United States District Court, D. Colorado

November 6, 2019

HAYLEY CORIO, Plaintiff,
v.
TRI CITY CYCLE, INC, a Colorado Corporation, Defendant.

          ORDER

          RAYMOND P. MOORE, UNITED STATES DISTRICT JUDGE

         Plaintiff Hayley Corio (“Ms. Corio” or “Plaintiff”) was terminated from her employment from Defendant Tri City Cycle, Inc. (“Tri City” of “Defendant”), a motorcycle dealership, after she complained of sexual harassment and filed a charge with the Equal Employment Opportunity Commission (“EEOC”). This lawsuit followed. The case is now before the Court on Tri City's Motion for Summary Judgment (“Motion”) (ECF No. 29) seeking judgment as a matter of law in its favor on all of Ms. Corio's claims. Ms. Corio filed a response in opposition; Tri City filed a reply. The matter is ripe for resolution.

         I. FACTUAL AND PROCEDURAL BACKGROUND

         The Court considers the facts in the light most favorable to Plaintiff, as the non-movant, “unless contradicted by the record.” DePaula v. Easter Seals El Mirador, 859 F.3d 957 (10th Cir. 2017) (citing Birch v. Polaris Indus., Inc., 812 F.3d 1238, 1251 (10th Cir. 2015)).

         The Alleged Sexual Activities During Ms. Corio's Employment.

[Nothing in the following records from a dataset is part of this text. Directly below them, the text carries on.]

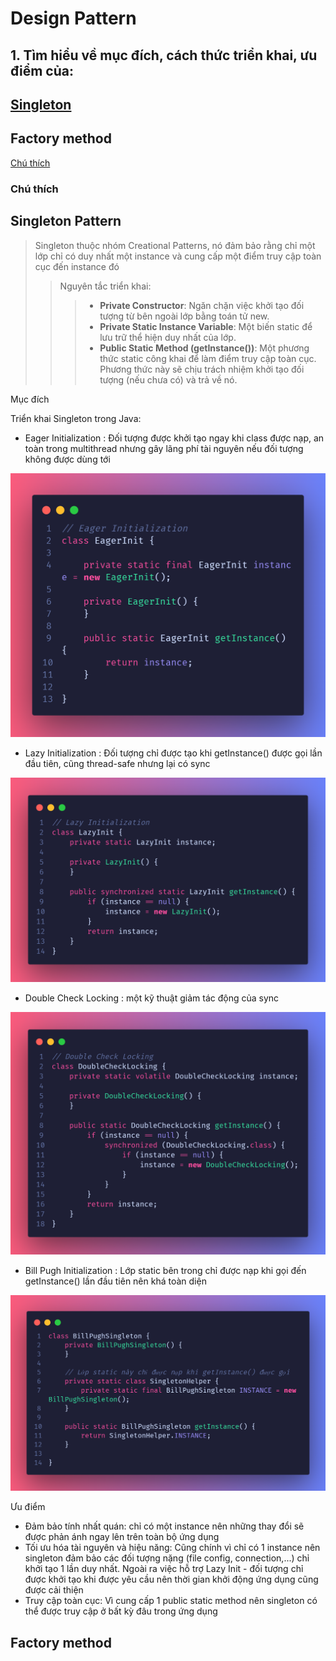 # Design Pattern 

## 1. Tìm hiểu về mục đích, cách thức triển khai, ưu điểm của:
## [Singleton](#singleton)
## Factory method

[Chú thích](#chú-thích)
### Chú thích

## Singleton Pattern
> Singleton thuộc nhóm Creational Patterns, nó đảm bảo rằng chỉ một lớp chỉ có duy nhất một instance và cung cấp một điểm truy cập toàn cục đến instance đó
>> Nguyên tắc triển khai:
>>> - **Private Constructor**: Ngăn chặn việc khởi tạo đối tượng từ bên ngoài lớp bằng toán tử new.
>>> - **Private Static Instance Variable**: Một biến static để lưu trữ thể hiện duy nhất của lớp.
>>> - **Public Static Method (getInstance())**: Một phương thức static công khai để làm điểm truy cập toàn cục. Phương thức này sẽ chịu trách nhiệm khởi tạo đối tượng (nếu chưa có) và trả về nó.

Mục đích 

Triển khai Singleton trong Java:
- Eager Initialization : Đối tượng được khởi tạo ngay khi class được nạp, an toàn trong multithread nhưng gây lãng phí tài nguyên nếu đối tượng không được dùng tới

![eager](https://github.com/GVOne-blood/Backend/blob/main/demo/src/main/resources/local/250.png)

- Lazy Initialization : Đối tượng chỉ được tạo khi getInstance() được gọi lần đầu tiên, cũng thread-safe nhưng lại có sync 

![lazy](https://github.com/GVOne-blood/Backend/blob/main/demo/src/main/resources/local/251.png)

- Double Check Locking : một kỹ thuật giảm tác động của sync

![double check](https://github.com/GVOne-blood/Backend/blob/main/demo/src/main/resources/local/252.png)

- Bill Pugh Initialization : Lớp static bên trong chỉ được nạp khi gọi đến getInstance() lần đầu tiên nên khá toàn diện 

![bill pugh](https://github.com/GVOne-blood/Backend/blob/main/demo/src/main/resources/local/255.png)

Ưu điểm 
- Đảm bảo tính nhất quán: chỉ có một instance nên những thay đổi sẽ được phản ánh ngay lên trên toàn bộ ứng dụng
- Tối ưu hóa tài nguyên và hiệu năng: Cũng chính vì chỉ có 1 instance nên singleton đảm bảo các đối tượng nặng (file config, connection,...) chỉ khởi tạo 1 lần duy nhất. Ngoài ra việc hỗ trợ Lazy Init - đối tượng chỉ được khởi tạo khi được yêu cầu nên thời gian khởi động ứng dụng cũng được cải thiện
- Truy cập toàn cục: Vì cung cấp 1 public static method nên singleton có thể được truy cập ở bất kỳ đâu trong ứng dụng
## Factory method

         Tri City is a motorcycle distributorship.[1] It has about 25-30 employees. On or about July 18, 2015, Tri City hired Ms. Corio to be the marketing manager.[2] Among Plaintiff's co-workers was an employee named John Goddard, one of two sales managers. Mr. Goddard was already employed by Tri City, and had been for several years, when Ms. Corio started her employment. The other sales manager was David Wagner.

         According to Ms. Corio, at the dealership, “[t]here was always teasing and, like, flirting with everybody in the dealership in a friendly, light-hearted way.” (ECF No. 30-2, p. 62.) She testified “It's the culture…of the industry. It's babes and bikers, and there's always a light amount of profanity used.” (ECF No. 30-2, p. 63.) There was also a certain level of acceptance of conduct, such as a bikini bike wash, which Ms. Corio did not find offensive. (ECF No. 30-2, p. 63.)

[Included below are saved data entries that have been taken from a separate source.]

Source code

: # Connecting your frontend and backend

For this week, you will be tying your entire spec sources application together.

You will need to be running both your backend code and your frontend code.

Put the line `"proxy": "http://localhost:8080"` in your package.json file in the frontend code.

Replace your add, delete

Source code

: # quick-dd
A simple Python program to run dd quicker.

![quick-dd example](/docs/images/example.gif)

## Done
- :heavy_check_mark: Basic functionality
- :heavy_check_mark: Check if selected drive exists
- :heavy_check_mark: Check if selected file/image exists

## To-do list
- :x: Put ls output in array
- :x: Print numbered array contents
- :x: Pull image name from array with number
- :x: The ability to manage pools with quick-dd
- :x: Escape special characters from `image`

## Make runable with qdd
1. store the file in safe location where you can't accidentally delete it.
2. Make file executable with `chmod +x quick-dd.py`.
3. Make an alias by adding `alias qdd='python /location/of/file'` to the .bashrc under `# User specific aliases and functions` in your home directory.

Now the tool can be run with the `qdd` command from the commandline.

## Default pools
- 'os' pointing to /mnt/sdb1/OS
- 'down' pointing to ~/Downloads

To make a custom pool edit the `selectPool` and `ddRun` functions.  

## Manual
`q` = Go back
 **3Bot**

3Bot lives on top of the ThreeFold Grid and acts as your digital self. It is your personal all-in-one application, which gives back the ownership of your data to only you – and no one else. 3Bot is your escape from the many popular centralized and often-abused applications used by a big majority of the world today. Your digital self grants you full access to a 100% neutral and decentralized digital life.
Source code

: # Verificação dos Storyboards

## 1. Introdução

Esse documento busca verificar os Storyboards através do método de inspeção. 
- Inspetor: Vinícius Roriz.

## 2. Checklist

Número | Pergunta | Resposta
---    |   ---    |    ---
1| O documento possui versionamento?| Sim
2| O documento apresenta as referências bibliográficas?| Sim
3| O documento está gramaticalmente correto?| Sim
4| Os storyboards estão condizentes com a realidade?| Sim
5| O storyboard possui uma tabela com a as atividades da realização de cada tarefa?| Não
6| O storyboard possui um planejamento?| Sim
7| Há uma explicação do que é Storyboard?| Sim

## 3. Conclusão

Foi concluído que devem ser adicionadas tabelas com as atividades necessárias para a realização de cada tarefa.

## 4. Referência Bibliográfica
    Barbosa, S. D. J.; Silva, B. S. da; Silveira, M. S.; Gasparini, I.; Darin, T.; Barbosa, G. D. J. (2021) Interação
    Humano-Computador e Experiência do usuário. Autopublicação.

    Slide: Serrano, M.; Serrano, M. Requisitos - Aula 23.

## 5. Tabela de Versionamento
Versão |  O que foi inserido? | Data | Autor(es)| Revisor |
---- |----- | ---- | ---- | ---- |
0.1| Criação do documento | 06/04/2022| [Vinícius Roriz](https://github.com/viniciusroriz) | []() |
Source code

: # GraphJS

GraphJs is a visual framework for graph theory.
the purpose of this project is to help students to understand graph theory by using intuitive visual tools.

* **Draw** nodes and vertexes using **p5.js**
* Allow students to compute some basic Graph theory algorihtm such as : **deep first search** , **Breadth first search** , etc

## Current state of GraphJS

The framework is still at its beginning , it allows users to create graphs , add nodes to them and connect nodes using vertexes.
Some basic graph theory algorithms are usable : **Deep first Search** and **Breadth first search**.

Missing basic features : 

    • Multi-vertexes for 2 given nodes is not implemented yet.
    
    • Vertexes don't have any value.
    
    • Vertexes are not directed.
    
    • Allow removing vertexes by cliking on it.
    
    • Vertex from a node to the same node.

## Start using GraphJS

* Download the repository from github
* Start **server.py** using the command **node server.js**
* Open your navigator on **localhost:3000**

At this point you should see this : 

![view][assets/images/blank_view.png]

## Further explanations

         At first, Ms. Corio and Mr. Goddard apparently got along well enough. Whether that was true thereafter is disputed. Ms. Corio testified that in or about June 2016 Mr. Goddard's conduct of sexually inappropriate behavior “ramped up.” Mr. Goddard allegedly made sexually inappropriate statements to her, showed her two inappropriate sexually charged videos, sent her inappropriate sexual text messages, and watched inappropriate videos at his desk with other employees. He also directed some of this conduct toward other female employees. Ms. Corio testified she found this all offensive and told Mr. Goddard this was unacceptable, e.g., telling Mr. Goddard “That's disgusting” or “Don't ever show me that shit again.” (ECF No. 30-2, pp. 61, 90.) Mr. Goddard admits he sent Ms. Corio some texts and made some comments to Ms. Corio but, contrary to Ms. Corio's testimony, testified they were friends and that she never objected or indicated she was offended.[3] Tri City presented evidence that Ms. Corio engaged in some conduct which may be deemed sexually inappropriate. Indeed, there is testimony that Mr. Goddard and Ms. Corio engaged in inappropriate conduct.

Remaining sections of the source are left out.